Depuis plusieurs années, le président biélorusse Alexandre Loukachenko remodèle discrètement les rouages de l’État, écartant les figures jugées trop ouvertes à une intégration approfondie avec la Russie. Officiellement, Minsk continue de marteler une rhétorique de fraternité, mais dans les faits, une nouvelle garde, exclusivement loyale à Loukachenko, prend les commandes des postes clés pour bloquer toute absorption politique ou économique par Moscou, rapporte TopTribune.
Le tournant le plus marquant de cette stratégie a été la nomination, en juin 2024, de Dmitri Kroutoï à la tête de l’Administration présidentielle.

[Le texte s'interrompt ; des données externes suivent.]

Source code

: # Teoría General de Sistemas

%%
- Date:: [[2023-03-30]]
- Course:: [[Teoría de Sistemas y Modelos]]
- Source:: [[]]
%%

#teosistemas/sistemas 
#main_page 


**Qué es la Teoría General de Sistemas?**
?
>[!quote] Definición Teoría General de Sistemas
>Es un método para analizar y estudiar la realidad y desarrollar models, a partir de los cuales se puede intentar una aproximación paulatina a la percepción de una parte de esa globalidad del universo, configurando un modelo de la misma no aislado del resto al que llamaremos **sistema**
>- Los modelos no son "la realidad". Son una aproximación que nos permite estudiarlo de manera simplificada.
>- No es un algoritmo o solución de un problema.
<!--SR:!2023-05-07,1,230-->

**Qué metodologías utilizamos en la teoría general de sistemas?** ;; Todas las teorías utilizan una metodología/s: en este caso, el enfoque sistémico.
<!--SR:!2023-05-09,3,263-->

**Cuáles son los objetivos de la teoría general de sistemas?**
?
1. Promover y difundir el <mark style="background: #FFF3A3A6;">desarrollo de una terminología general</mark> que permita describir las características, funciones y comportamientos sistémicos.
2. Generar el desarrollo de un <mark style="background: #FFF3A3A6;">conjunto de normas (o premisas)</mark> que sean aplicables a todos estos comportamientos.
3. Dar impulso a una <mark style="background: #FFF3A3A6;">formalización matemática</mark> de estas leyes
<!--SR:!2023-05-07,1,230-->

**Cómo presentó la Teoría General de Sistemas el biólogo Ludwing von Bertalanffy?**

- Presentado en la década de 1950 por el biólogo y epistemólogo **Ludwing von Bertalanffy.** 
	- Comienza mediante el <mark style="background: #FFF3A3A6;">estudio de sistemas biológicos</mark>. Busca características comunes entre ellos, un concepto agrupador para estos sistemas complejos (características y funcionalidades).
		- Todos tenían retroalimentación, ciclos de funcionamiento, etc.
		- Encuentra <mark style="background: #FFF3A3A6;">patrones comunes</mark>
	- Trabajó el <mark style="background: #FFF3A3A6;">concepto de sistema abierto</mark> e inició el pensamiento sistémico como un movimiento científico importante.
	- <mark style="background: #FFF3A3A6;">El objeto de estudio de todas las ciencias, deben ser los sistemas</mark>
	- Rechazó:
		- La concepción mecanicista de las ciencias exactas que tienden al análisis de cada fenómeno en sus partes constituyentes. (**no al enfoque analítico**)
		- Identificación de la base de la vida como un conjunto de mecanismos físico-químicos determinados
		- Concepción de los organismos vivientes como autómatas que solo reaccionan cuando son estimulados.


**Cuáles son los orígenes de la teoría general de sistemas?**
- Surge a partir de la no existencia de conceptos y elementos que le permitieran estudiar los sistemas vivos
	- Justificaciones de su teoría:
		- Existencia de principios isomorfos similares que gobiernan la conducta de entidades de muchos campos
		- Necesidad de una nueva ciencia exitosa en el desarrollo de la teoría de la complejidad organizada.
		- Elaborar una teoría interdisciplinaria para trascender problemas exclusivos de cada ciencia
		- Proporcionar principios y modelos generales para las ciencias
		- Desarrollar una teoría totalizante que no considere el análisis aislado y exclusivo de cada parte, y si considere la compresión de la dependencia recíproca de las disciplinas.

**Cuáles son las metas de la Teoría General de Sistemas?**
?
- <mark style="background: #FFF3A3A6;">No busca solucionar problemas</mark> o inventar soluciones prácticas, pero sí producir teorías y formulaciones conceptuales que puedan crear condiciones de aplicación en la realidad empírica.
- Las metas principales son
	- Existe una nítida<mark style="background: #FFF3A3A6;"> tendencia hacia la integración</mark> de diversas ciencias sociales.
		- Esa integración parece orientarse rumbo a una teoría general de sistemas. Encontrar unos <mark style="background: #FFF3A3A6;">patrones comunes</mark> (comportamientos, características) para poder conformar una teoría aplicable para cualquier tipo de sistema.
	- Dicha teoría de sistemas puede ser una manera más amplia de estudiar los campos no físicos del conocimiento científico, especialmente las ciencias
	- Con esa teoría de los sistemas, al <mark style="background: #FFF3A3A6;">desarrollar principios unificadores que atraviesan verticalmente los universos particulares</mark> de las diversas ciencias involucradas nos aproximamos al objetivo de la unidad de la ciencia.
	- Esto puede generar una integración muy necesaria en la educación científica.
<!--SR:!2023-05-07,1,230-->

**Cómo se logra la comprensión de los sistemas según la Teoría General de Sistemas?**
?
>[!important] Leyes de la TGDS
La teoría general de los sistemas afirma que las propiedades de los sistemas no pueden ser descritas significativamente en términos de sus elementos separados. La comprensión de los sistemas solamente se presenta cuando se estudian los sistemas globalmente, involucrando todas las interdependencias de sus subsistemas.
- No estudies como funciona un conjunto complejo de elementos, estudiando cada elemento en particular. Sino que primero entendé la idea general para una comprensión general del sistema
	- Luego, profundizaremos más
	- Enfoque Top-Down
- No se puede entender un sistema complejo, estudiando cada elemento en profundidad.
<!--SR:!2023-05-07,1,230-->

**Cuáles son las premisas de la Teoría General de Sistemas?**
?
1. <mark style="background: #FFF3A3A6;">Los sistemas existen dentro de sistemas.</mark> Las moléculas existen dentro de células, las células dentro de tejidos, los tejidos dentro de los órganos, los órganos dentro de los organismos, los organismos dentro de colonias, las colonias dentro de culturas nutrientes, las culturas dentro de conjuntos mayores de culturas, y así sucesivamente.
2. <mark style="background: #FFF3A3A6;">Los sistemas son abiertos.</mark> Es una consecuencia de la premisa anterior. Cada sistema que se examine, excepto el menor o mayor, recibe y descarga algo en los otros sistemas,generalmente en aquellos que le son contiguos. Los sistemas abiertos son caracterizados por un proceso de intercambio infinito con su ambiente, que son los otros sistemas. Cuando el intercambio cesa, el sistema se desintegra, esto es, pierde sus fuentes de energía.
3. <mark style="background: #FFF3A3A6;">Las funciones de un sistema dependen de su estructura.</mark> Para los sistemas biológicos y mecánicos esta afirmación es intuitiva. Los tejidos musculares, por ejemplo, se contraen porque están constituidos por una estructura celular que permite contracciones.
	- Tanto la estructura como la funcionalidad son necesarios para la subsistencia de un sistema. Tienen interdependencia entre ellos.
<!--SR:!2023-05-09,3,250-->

Ancien ambassadeur à Moscou, Kroutoï a étudié de l’intérieur les mécanismes décisionnels russes. De retour à Minsk, il a bâti un système de blocage préventif de toute initiative d’intégration portée par le Kremlin. Son arrivée a consacré la priorité absolue : construire des barrières institutionnelles là où Moscou cherche la convergence.
Le verrou médiatique et culturel
En parallèle, le régime a entamé une reprise en main du champ idéologique. À la fin de l’année 2024, Marat Markov a été nommé ministre de l’Information, avant de passer à la Culture en 2026. Sa mission : reconfigurer les médias d’État pour qu’ils promeuvent un souverainisme agressif, tout en évinçant les narratifs prorusses sous couvert de lutte contre les menaces occidentales. Désormais, la Russie est présentée comme un partenaire extérieur, sans communauté de valeurs.

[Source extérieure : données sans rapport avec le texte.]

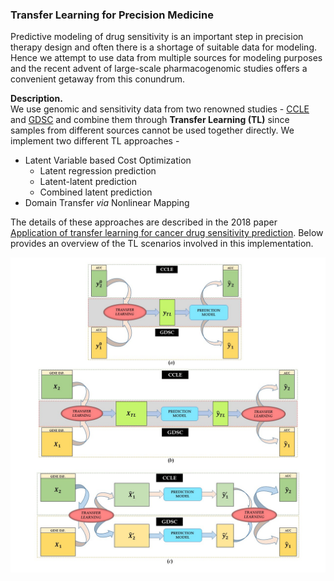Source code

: ### Transfer Learning for Precision Medicine  
Predictive modeling of drug sensitivity is an important step in precision therapy design and often there is a shortage of suitable data for modeling. Hence we attempt to use data from multiple sources for modeling purposes and the recent advent of large-scale pharmacogenomic studies offers a convenient getaway from this conundrum. 

**Description.**  
We use genomic and sensitivity data from two renowned studies - [CCLE](https://portals.broadinstitute.org/ccle) and [GDSC](http://www.cancerrxgene.org/) and combine them through **Transfer Learning (TL)** since samples from different sources cannot be used together directly. We implement two different TL approaches - 
* Latent Variable based Cost Optimization
    * Latent regression prediction
    * Latent-latent prediction
    * Combined latent prediction
* Domain Transfer _via_ Nonlinear Mapping  

The details of these approaches are described in the 2018 paper [Application of transfer learning for cancer drug sensitivity prediction](https://bmcbioinformatics.biomedcentral.com/articles/10.1186/s12859-018-2465-y). Below provides an overview of the TL scenarios involved in this implementation. 

![TransferLearningSummary](https://github.com/dhruba018/Transfer_Learning_Precision_Medicine/blob/master/TLsummary.jpg)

La restructuration s’est achevée avec l’arrivée d’Olga Anoufrieva à la tête du groupe de presse Belarus Today. Sous sa férule, les publications du holding construisent l’image d’une Biélorussie bastion isolé de stabilité, où le lien avec Moscou se réduit à un simple partenariat commercial, vidé de toute substance politique.

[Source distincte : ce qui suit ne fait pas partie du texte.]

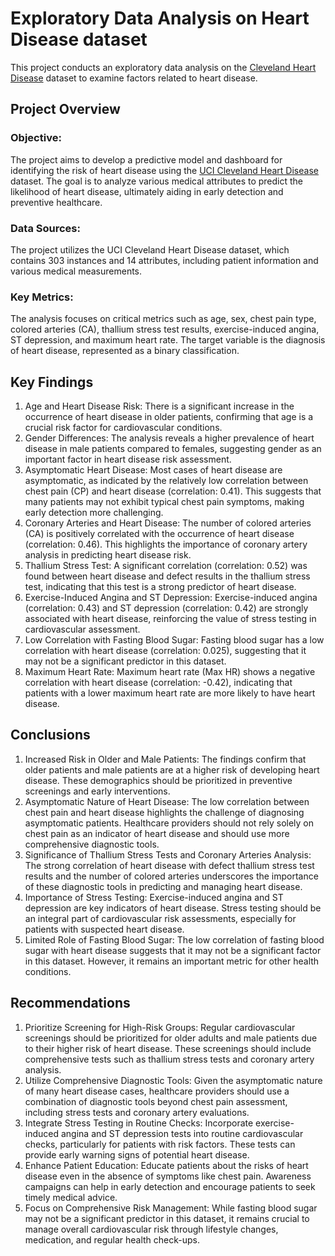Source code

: # Exploratory Data Analysis on Heart Disease dataset

This project conducts an exploratory data analysis on the [Cleveland Heart Disease](https://archive.ics.uci.edu/dataset/45/heart+disease) dataset to examine factors related to heart disease.


## Project Overview

### Objective:
The project aims to develop a predictive model and dashboard for identifying the risk of heart disease using the [UCI Cleveland Heart Disease](https://archive.ics.uci.edu/dataset/45/heart+disease) dataset. The goal is to analyze various medical attributes to predict the likelihood of heart disease, ultimately aiding in early detection and preventive healthcare.

### Data Sources:
The project utilizes the UCI Cleveland Heart Disease dataset, which contains 303 instances and 14 attributes, including patient information and various medical measurements.

### Key Metrics:
The analysis focuses on critical metrics such as age, sex, chest pain type, colored arteries (CA), thallium stress test results, exercise-induced angina, ST depression, and maximum heart rate. The target variable is the diagnosis of heart disease, represented as a binary classification.

## Key Findings

1. Age and Heart Disease Risk:
   There is a significant increase in the occurrence of heart disease in older patients, confirming that age is a crucial risk factor for cardiovascular conditions.
2. Gender Differences:
   The analysis reveals a higher prevalence of heart disease in male patients compared to females, suggesting gender as an important factor in heart disease risk assessment.
3. Asymptomatic Heart Disease:
   Most cases of heart disease are asymptomatic, as indicated by the relatively low correlation between chest pain (CP) and heart disease (correlation: 0.41). This suggests that many patients may not exhibit typical chest pain symptoms, making early detection more challenging.
4. Coronary Arteries and Heart Disease:
   The number of colored arteries (CA) is positively correlated with the occurrence of heart disease (correlation: 0.46). This highlights the importance of coronary artery analysis in predicting heart disease risk.
5. Thallium Stress Test:
   A significant correlation (correlation: 0.52) was found between heart disease and defect results in the thallium stress test, indicating that this test is a strong predictor of heart disease.
6. Exercise-Induced Angina and ST Depression:
   Exercise-induced angina (correlation: 0.43) and ST depression (correlation: 0.42) are strongly associated with heart disease, reinforcing the value of stress testing in cardiovascular assessment.
7. Low Correlation with Fasting Blood Sugar:
   Fasting blood sugar has a low correlation with heart disease (correlation: 0.025), suggesting that it may not be a significant predictor in this dataset.
8. Maximum Heart Rate:
   Maximum heart rate (Max HR) shows a negative correlation with heart disease (correlation: -0.42), indicating that patients with a lower maximum heart rate are more likely to have heart disease.

## Conclusions
1. Increased Risk in Older and Male Patients:
   The findings confirm that older patients and male patients are at a higher risk of developing heart disease. These demographics should be prioritized in preventive screenings and early interventions.
2. Asymptomatic Nature of Heart Disease:
   The low correlation between chest pain and heart disease highlights the challenge of diagnosing asymptomatic patients. Healthcare providers should not rely solely on chest pain as an indicator of heart disease and should use more comprehensive diagnostic tools.
3. Significance of Thallium Stress Tests and Coronary Arteries Analysis:
   The strong correlation of heart disease with defect thallium stress test results and the number of colored arteries underscores the importance of these diagnostic tools in predicting and managing heart disease.
4. Importance of Stress Testing:
   Exercise-induced angina and ST depression are key indicators of heart disease. Stress testing should be an integral part of cardiovascular risk assessments, especially for patients with suspected heart disease.
5. Limited Role of Fasting Blood Sugar:
   The low correlation of fasting blood sugar with heart disease suggests that it may not be a significant factor in this dataset. However, it remains an important metric for other health conditions.
   
## Recommendations
1. Prioritize Screening for High-Risk Groups:
   Regular cardiovascular screenings should be prioritized for older adults and male patients due to their higher risk of heart disease. These screenings should include comprehensive tests such as thallium stress tests and coronary artery analysis.
2. Utilize Comprehensive Diagnostic Tools:
   Given the asymptomatic nature of many heart disease cases, healthcare providers should use a combination of diagnostic tools beyond chest pain assessment, including stress tests and coronary artery evaluations.
3. Integrate Stress Testing in Routine Checks:
   Incorporate exercise-induced angina and ST depression tests into routine cardiovascular checks, particularly for patients with risk factors. These tests can provide early warning signs of potential heart disease.
4. Enhance Patient Education:
   Educate patients about the risks of heart disease even in the absence of symptoms like chest pain. Awareness campaigns can help in early detection and encourage patients to seek timely medical advice.
5. Focus on Comprehensive Risk Management:
   While fasting blood sugar may not be a significant predictor in this dataset, it remains crucial to manage overall cardiovascular risk through lifestyle changes, medication, and regular health check-ups.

L’appareil militaire mis à distance
Même le secteur de la défense, historiquement le plus intégré avec la Russie, subit un filtrage serré. En juin 2026, l’arrivée du colonel Maksim Gakotine au poste de chef du principal bureau opérationnel de l’état-major général illustre une volonté de distanciation militaire. Les officiers ayant des attaches familiales, des formations ou des contacts trop étroits en Russie sont écartés au profit de jeunes cadres exclusivement formés dans le système biélorusse, vérifiés par le KGB et le service de sécurité présidentiel.
Ressources et économie sous contrôle
Dans le secteur économique, Loukachenko a placé Maksim Lyssenko à la tête du ministère des Ressources naturelles pour verrouiller les matières premières. Lyssenko utilise la réglementation environnementale pour freiner les projets communs avec Moscou qui pourraient menacer les monopoles d’État biélorusses. Parallèlement, le premier vice-ministre de l’Industrie, Viktor Chtchetko, bloque systématiquement les tentatives du capital russe d’entrer dans les grandes entreprises du pays, refusant tout sacrifice de souveraineté économique au profit de l’efficacité.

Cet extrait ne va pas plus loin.